FEATURED EVENT: Mike Clark and the Sugar Sounds that eventually took off
Mike Clark and the Sugar Sounds is coming to Lamplight Aug. 25
Featured events are sponsored posts paid for by the venue owners. BUT — I don’t take just any events. I work with the venue owner to ensure it’s a show I am sufficiently excited about. Email me at keepitwausome@gmail.com if you’re interested in working with The Wausonian to promote your show. It’s still an experiment.
Mike Clark had an interesting path to being a full-time musician. He worked as a land surveyor for 23 years, and had nearly given up on his band The Sugar Sounds, when one particular song started to blow up on Spotify. It was included in a playlist and brought the band enough interest that he could focus on being a full-time musician.
That was 2017, and since then Mike Clark has been on a tear, touring the country with his throwback rock/soul sound.
That song, by the way, was Smooth Sailin’. It’s now their No. 1 song on Spotify, with nearly 3.5 million plays on the streaming platform, more than 2 million more than their next most popular song.
See it below (oddly there’s no music video or live video - there are for other Mike Clark songs):
Clark himself has no idea why that particular song landed as opposed to his other songs, he told Tahoe Weekly, but he was happy to give folks more of that they want.
In some ways the song is emblematic of what Mike Clark is all about - a little bit throwback rock, a little soul groove. The instrumentation of the band is interesting - guitar, keyboard, sax and drums, though most of the time, including in his upcoming Lamplight Sessions show, he plays as a duo with this drummer.
Though some degree of fame hit in 2017, Clark has been playing since 2007, and recorded his first album in 2013. Early on he got to know Willy Tea Taylor, who has also played at Lamplight Sessions and at Isherwood Hall. The two struck up a friendship and even recorded a song together.
He actually got his start in music while touring the west coast in mountain bike races. A fellow mountain biker had brought along a guitar, and Clark then bought himself a harmonica, later taking up the guitar, banjo, mandolin and violin, according to Tahoe Weekly.

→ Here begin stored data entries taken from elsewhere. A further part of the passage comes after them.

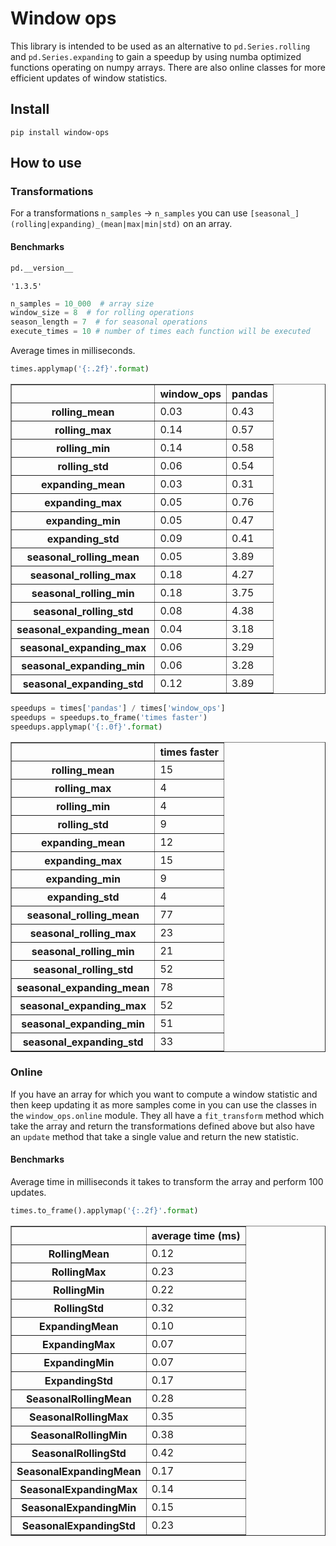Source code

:Window ops
================

<!-- WARNING: THIS FILE WAS AUTOGENERATED! DO NOT EDIT! -->

This library is intended to be used as an alternative to
`pd.Series.rolling` and `pd.Series.expanding` to gain a speedup by using
numba optimized functions operating on numpy arrays. There are also
online classes for more efficient updates of window statistics.

## Install

`pip install window-ops`

## How to use

### Transformations

For a transformations `n_samples` -\> `n_samples` you can use
`[seasonal_](rolling|expanding)_(mean|max|min|std)` on an array.

#### Benchmarks

``` python
pd.__version__
```

    '1.3.5'

``` python
n_samples = 10_000  # array size
window_size = 8  # for rolling operations
season_length = 7  # for seasonal operations
execute_times = 10 # number of times each function will be executed
```

Average times in milliseconds.

``` python
times.applymap('{:.2f}'.format)
```

<div>
<table border="1" class="dataframe">
  <thead>
    <tr style="text-align: right;">
      <th></th>
      <th>window_ops</th>
      <th>pandas</th>
    </tr>
  </thead>
  <tbody>
    <tr>
      <th>rolling_mean</th>
      <td>0.03</td>
      <td>0.43</td>
    </tr>
    <tr>
      <th>rolling_max</th>
      <td>0.14</td>
      <td>0.57</td>
    </tr>
    <tr>
      <th>rolling_min</th>
      <td>0.14</td>
      <td>0.58</td>
    </tr>
    <tr>
      <th>rolling_std</th>
      <td>0.06</td>
      <td>0.54</td>
    </tr>
    <tr>
      <th>expanding_mean</th>
      <td>0.03</td>
      <td>0.31</td>
    </tr>
    <tr>
      <th>expanding_max</th>
      <td>0.05</td>
      <td>0.76</td>
    </tr>
    <tr>
      <th>expanding_min</th>
      <td>0.05</td>
      <td>0.47</td>
    </tr>
    <tr>
      <th>expanding_std</th>
      <td>0.09</td>
      <td>0.41</td>
    </tr>
    <tr>
      <th>seasonal_rolling_mean</th>
      <td>0.05</td>
      <td>3.89</td>
    </tr>
    <tr>
      <th>seasonal_rolling_max</th>
      <td>0.18</td>
      <td>4.27</td>
    </tr>
    <tr>
      <th>seasonal_rolling_min</th>
      <td>0.18</td>
      <td>3.75</td>
    </tr>
    <tr>
      <th>seasonal_rolling_std</th>
      <td>0.08</td>
      <td>4.38</td>
    </tr>
    <tr>
      <th>seasonal_expanding_mean</th>
      <td>0.04</td>
      <td>3.18</td>
    </tr>
    <tr>
      <th>seasonal_expanding_max</th>
      <td>0.06</td>
      <td>3.29</td>
    </tr>
    <tr>
      <th>seasonal_expanding_min</th>
      <td>0.06</td>
      <td>3.28</td>
    </tr>
    <tr>
      <th>seasonal_expanding_std</th>
      <td>0.12</td>
      <td>3.89</td>
    </tr>
  </tbody>
</table>
</div>

``` python
speedups = times['pandas'] / times['window_ops']
speedups = speedups.to_frame('times faster')
speedups.applymap('{:.0f}'.format)
```

<div>
<table border="1" class="dataframe">
  <thead>
    <tr style="text-align: right;">
      <th></th>
      <th>times faster</th>
    </tr>
  </thead>
  <tbody>
    <tr>
      <th>rolling_mean</th>
      <td>15</td>
    </tr>
    <tr>
      <th>rolling_max</th>
      <td>4</td>
    </tr>
    <tr>
      <th>rolling_min</th>
      <td>4</td>
    </tr>
    <tr>
      <th>rolling_std</th>
      <td>9</td>
    </tr>
    <tr>
      <th>expanding_mean</th>
      <td>12</td>
    </tr>
    <tr>
      <th>expanding_max</th>
      <td>15</td>
    </tr>
    <tr>
      <th>expanding_min</th>
      <td>9</td>
    </tr>
    <tr>
      <th>expanding_std</th>
      <td>4</td>
    </tr>
    <tr>
      <th>seasonal_rolling_mean</th>
      <td>77</td>
    </tr>
    <tr>
      <th>seasonal_rolling_max</th>
      <td>23</td>
    </tr>
    <tr>
      <th>seasonal_rolling_min</th>
      <td>21</td>
    </tr>
    <tr>
      <th>seasonal_rolling_std</th>
      <td>52</td>
    </tr>
    <tr>
      <th>seasonal_expanding_mean</th>
      <td>78</td>
    </tr>
    <tr>
      <th>seasonal_expanding_max</th>
      <td>52</td>
    </tr>
    <tr>
      <th>seasonal_expanding_min</th>
      <td>51</td>
    </tr>
    <tr>
      <th>seasonal_expanding_std</th>
      <td>33</td>
    </tr>
  </tbody>
</table>
</div>

### Online

If you have an array for which you want to compute a window statistic
and then keep updating it as more samples come in you can use the
classes in the `window_ops.online` module. They all have a
`fit_transform` method which take the array and return the
transformations defined above but also have an `update` method that take
a single value and return the new statistic.

#### Benchmarks

Average time in milliseconds it takes to transform the array and perform
100 updates.

``` python
times.to_frame().applymap('{:.2f}'.format)
```

<div>
<table border="1" class="dataframe">
  <thead>
    <tr style="text-align: right;">
      <th></th>
      <th>average time (ms)</th>
    </tr>
  </thead>
  <tbody>
    <tr>
      <th>RollingMean</th>
      <td>0.12</td>
    </tr>
    <tr>
      <th>RollingMax</th>
      <td>0.23</td>
    </tr>
    <tr>
      <th>RollingMin</th>
      <td>0.22</td>
    </tr>
    <tr>
      <th>RollingStd</th>
      <td>0.32</td>
    </tr>
    <tr>
      <th>ExpandingMean</th>
      <td>0.10</td>
    </tr>
    <tr>
      <th>ExpandingMax</th>
      <td>0.07</td>
    </tr>
    <tr>
      <th>ExpandingMin</th>
      <td>0.07</td>
    </tr>
    <tr>
      <th>ExpandingStd</th>
      <td>0.17</td>
    </tr>
    <tr>
      <th>SeasonalRollingMean</th>
      <td>0.28</td>
    </tr>
    <tr>
      <th>SeasonalRollingMax</th>
      <td>0.35</td>
    </tr>
    <tr>
      <th>SeasonalRollingMin</th>
      <td>0.38</td>
    </tr>
    <tr>
      <th>SeasonalRollingStd</th>
      <td>0.42</td>
    </tr>
    <tr>
      <th>SeasonalExpandingMean</th>
      <td>0.17</td>
    </tr>
    <tr>
      <th>SeasonalExpandingMax</th>
      <td>0.14</td>
    </tr>
    <tr>
      <th>SeasonalExpandingMin</th>
      <td>0.15</td>
    </tr>
    <tr>
      <th>SeasonalExpandingStd</th>
      <td>0.23</td>
    </tr>
  </tbody>
</table>
</div>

As far as his songwriting process, he said in that same publication:
“Everything is packaged in a 3-minute pop song for me,” he says. “If it’s got three hooks, I know it’s going to do pretty well. I write songs about living in Pueblo and the gun violence there. I write love songs about the way I feel. I write about the struggle of all the people before me trying to keep their families warm. And I write a lot of songs about coffee.”
This will be a fun act at Lamplight Sessions, which is becoming one of the major hot spots of talented music in central Wisconsin.
Mike Clark and the Sugar Sounds | Lamplight Sessions | Aug. 25. 7 pm, doors open at 6 pm.